Becoming enlightened with the body might make more sense if we simply remember that which we already know. For instance, when I was a young child visiting those beloved frog ponds out in the Nursery, I became well aware that my presence changed everything. Upon my arrival, everything that could scurry or fly away from my abrupt intrusion did so, and everything that could duck deeper into the shadowed waters or hide amongst the weed stems did so. Upon my becoming still, however, I was able to see things as they really were. Upon my becoming still, the mosquito larvae would begin to squiggle back up to the sun-warmed surface of the pond, and the water striders would begin to trace their angular patterns across it once again. Upon my becoming still, the frogs would reappear and begin to sing as so few people are ever allowed to witness. Upon my becoming still, the dragonflies and birds and whatever else happened to reside in the vicinity returned from their wary vigils on the outskirts such that their nature became known. I learned then that it wasn’t merely my presence that made the difference; it was the nature of my presence that made the difference. As a noisy intruder, I was banished from the kingdom. As one filled with the will to do and control I was forbidden to witness things as they are. When I was still, however, all things began to manifest their true nature for me to see.
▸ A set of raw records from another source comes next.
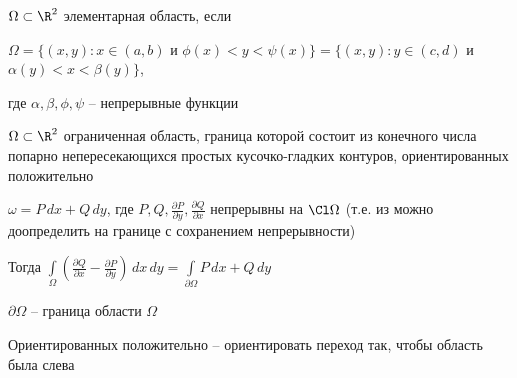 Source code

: 
\begin{definition}\thmslashn
	
	$\Omega \subset \R^2$ элементарная область, если 
	
	$\Omega = \{ (x, y): x \in (a, b) $ и $ \phi(x) < y < \psi(x) \} = \{ (x, y): y \in (c, d) $ и $ \alpha(y) < x < \beta(y) \}$, 
	
	где $\alpha, \beta, \phi, \psi$ -- непрерывные функции
	
\end{definition}

\begin{theorem}\thmslashn
	
	$\Omega \subset \R^2$ ограниченная область, граница которой состоит из конечного числа попарно непересекающихся простых кусочко-гладких контуров, ориентированных положительно
	
	$\omega = P\,dx + Q\,dy$, где $P, Q, \frac{\partial P}{\partial y}, \frac{\partial Q}{\partial x}$ непрерывны на $\Cl \Omega$ (т.е. из можно доопределить на границе с сохранением непрерывности)
	
	Тогда $\int\limits_\Omega \left( \frac{\partial Q}{\partial x}-\frac{\partial P}{\partial y} \right) \,dx\,dy = \int\limits_{\partial \Omega} P\,dx + Q\,dy$
	
\end{theorem}

\begin{remark_author}\thmslashn

	$\partial \Omega$ -- граница области $\Omega$
	
	Ориентированных положительно -- ориентировать переход так, чтобы область была слева

\end{remark_author}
Amongst Zen adepts, the enlightened mind is sometimes compared to a perfect mirror that reflects the entire world without adding to or subtracting from it – without distorting it in any way whatsoever. In order to be so, the mind must be still. But stilling the mind is difficult when one who does not yet understand the inseparable nature of body and mind. It may seem to require the learning of some mental technique in order that we might turn off our mental activity as one turns off a television or something. On the contrary, the most direct route to stilling the mind is via stilling the body. Think of a bowl of water. When the bowl is jostled about, the surface of the water remains disturbed. When the bowl is left to become still, however, the surface of the water becomes like a mirror – reflecting the world around it.
After abiding in stillness for a time our mind naturally begins to grow calm. With our hands either folded in our lap or resting on our thighs relatively little tactile stimulation remains to be processed. Our proprioceptive and kinesthetic senses, likewise, are given a break from the usually complex work of keeping track of the ever-changing position of our body in space and time. Furthermore, if our eyes are closed, or almost closed, then our very robust visual processing capacity is left with very little to do. As such, abiding in stillness is a little like floating in a sensory deprivation tank, although not quite so extreme. Both experiences involve a withdrawal from sensory stimulation, only differing in degree; and both experiences undoubtedly affect the activity of the conscious mind.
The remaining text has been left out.